Junior Brad Harden traveled to the Sunday River resort in Bethel, Maine after qualifying for the National Collegiate Athletic Association skiing championships. He is the first St. Michael’s male skier to qualify since Keith Farnand, who participated in 2000.
Racing with the best
Harden competed against the top 34 male skiers in the country. Harden placed 30th in the Men’s Giant Slalom and placed 19th in the Men’s Slalom.
Harden competed against top rated skiers from across the country.
(Photo courtesy of Steve Siorella)
“You’re excited to be there but you also know you’re up against the best guys and girls in the country so it’s pretty nerve-wracking when it comes down to it,” Harden said.
Qualifying for the NCAA’s was Harden’s goal at the beginning of the season, but he didn’t have high expectations going into it, he said.
Co-captain, senior Tyler Haynes, saw Harden’s accomplishment as prestigious, especially when competing against bigger division one schools, he said.
“It was his goal from the start of the season,” Haynes said. “On the first day of dry-land, we went through our goals and his was to make NCAA’s, and it was great knowing that he accomplished it.”
Harden’s head coach, Warren Palmer, was the lone person with him at the NCAA’s, and was not surprised of the outcome of his season.
“Brad’s results were outstanding,” Palmer wrote in an e-mail interview. “The field was a who’s who of international skiers with very strong credentials, so for Brad to finish 19 in Slalom was a very impressive result.”
No pain, no gain
Each summer, Harden spends about six weeks in New Zealand, Australia or Chile, skiing in preparation for the upcoming season, he said. Harden prepared for the championship with early morning trainings during the two-week gap between the end of the collegiate season and the start of the NCAA’s, he said.
Haynes attributes Harden’s success to his work ethic and dedication, he said.
“He’s always willing to put in the extra mile to make sure he’s ahead of the game,” Haynes said. “He’ll always be the first one out there in the morning to take runs or to help set up the courses. It shows in his skiing because he’s always the first one out, last one in the door, getting in as many runs as he can and utilizing all the training he can, just to better himself.”
Palmer also recognized the commitment that Harden has put into skiing, Palmer wrote.

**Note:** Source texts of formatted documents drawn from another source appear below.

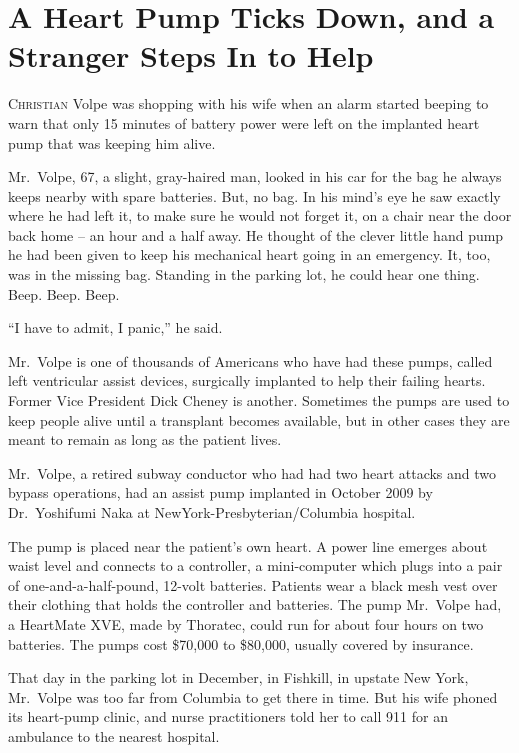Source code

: ﻿\documentclass[12pt]{article}
\begin{document}
\section{A Heart Pump Ticks Down, and a Stranger Steps In to Help}

\lettrine{C}{hristian} Volpe was shopping with his wife when an alarm
started beeping to warn that only 15 minutes of battery power were left on the implanted heart pump
that was keeping him alive.

Mr.~Volpe, 67, a slight, gray-haired man, looked in his car for the bag he always keeps nearby with
spare batteries. But, no bag. In his mind's eye he saw exactly where he had left it, to make sure he
would not forget it, on a chair near the door back home -- an hour and a half away. He thought of
the clever little hand pump he had been given to keep his mechanical heart going in an emergency.
It, too, was in the missing bag. Standing in the parking lot, he could hear one thing. Beep. Beep.
Beep.

``I have to admit, I panic,'' he said.

Mr.~Volpe is one of thousands of Americans who have had these pumps, called left ventricular assist
devices, surgically implanted to help their failing hearts. Former Vice President Dick Cheney is
another. Sometimes the pumps are used to keep people alive until a transplant becomes available, but
in other cases they are meant to remain as long as the patient lives.

Mr.~Volpe, a retired subway conductor who had had two heart attacks and two bypass operations, had
an assist pump implanted in October 2009 by Dr.~Yoshifumi Naka at NewYork-Presbyterian/Columbia
hospital.

The pump is placed near the patient's own heart. A power line emerges about waist level and connects
to a controller, a mini-computer which plugs into a pair of one-and-a-half-pound, 12-volt batteries.
Patients wear a black mesh vest over their clothing that holds the controller and batteries. The
pump Mr.~Volpe had, a HeartMate XVE, made by Thoratec, could run for about four hours on two
batteries. The pumps cost \$70,000 to \$80,000, usually covered by insurance.

That day in the parking lot in December, in Fishkill, in upstate New York, Mr.~Volpe was too far
from Columbia to get there in time. But his wife phoned its heart-pump clinic, and nurse
practitioners told her to call 911 for an ambulance to the nearest hospital.
\end{document}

“The summer before Brad’s sophomore year, he made a serious commitment to physically training,” Palmer wrote. “He lost 25 or 30 pounds and showed up in September stronger than ever before. This commitment to physical training and conditioning is truly what allowed Brad to move to the level he has achieved.”
For the team
Harden’s run in the NCAA’s was a team achievement rather than an individual accomplishment, because it brings recognition to the school and to the coaching staff, he said.
|Harden's strong work ethic made his goal a reality.
(Photo courtesy of Steve Siorella)
“There are a number of schools who don’t qualify any people and we’ve kind of been one of those teams in the past,” Harden said. “And now that we’re qualifying people, it shows that we’ve made a big jump, and we’ve really progressed.”
While Harden doesn’t know how seriously he will continue skiing after he graduates, he has set an even higher goal for next season, he said.
“I’d like to be All-American, and be in the top 10 in one of those events,” Harden said
Haynes thinks that Harden as well as St. Michael’s skiing will only continue to improve before next season.
“Hopefully SMC skiing will keep improving,” Haynes said. “And Brad is definitely a major factor in setting that standard.”